* Activity *
Filter the data for lines with the word "boubeejul", then copy every line so identified.

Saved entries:
○ ○ ○
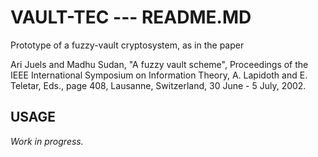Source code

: VAULT-TEC --- README.MD
=======================

Prototype of a fuzzy-vault cryptosystem, as in the paper

Ari Juels and Madhu Sudan, "A fuzzy vault scheme", Proceedings of the IEEE International Symposium on Information Theory, A. Lapidoth and E. Teletar, Eds., page 408, Lausanne, Switzerland, 30 June - 5 July, 2002.

USAGE
-----

_Work in progress._
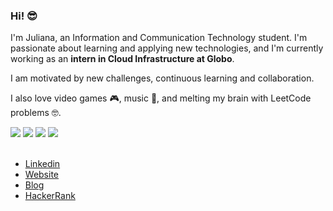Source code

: <h3> Hi! 😎 </h3>

I'm Juliana, an Information and Communication Technology student. I'm passionate about learning and applying new technologies, and I'm currently working as an <b>intern in Cloud Infrastructure at Globo</b>.

I am motivated by new challenges, continuous learning and collaboration.

I also love video games 🎮, music 🎵, and melting my brain with LeetCode problems 🤓.

<div>
  <img src="https://cutekawaiiresources.wordpress.com/wp-content/uploads/2014/08/31.gif"/>
  <img src="https://cutekawaiiresources.wordpress.com/wp-content/uploads/2014/08/31.gif"/>
  <img src="https://cutekawaiiresources.wordpress.com/wp-content/uploads/2014/08/31.gif"/>
  <img src="https://cutekawaiiresources.wordpress.com/wp-content/uploads/2014/08/31.gif"/>
</div>

<br />

- <a href="https://www.linkedin.com/in/juliana-cardozo/">Linkedin</a>
- <a href="https://boubeejul.github.io/my-page/">Website</a>
- <a href="https://boubeejul.gitbook.io/blog">Blog</a>
- <a href="https://www.hackerrank.com/profile/boubeejul">HackerRank</a>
○ ○ ○
* Completed exercise *
- <a href="https://boubeejul.github.io/my-page/">Website</a>
- <a href="https://boubeejul.gitbook.io/blog">Blog</a>
- <a href="https://www.hackerrank.com/profile/boubeejul">HackerRank</a>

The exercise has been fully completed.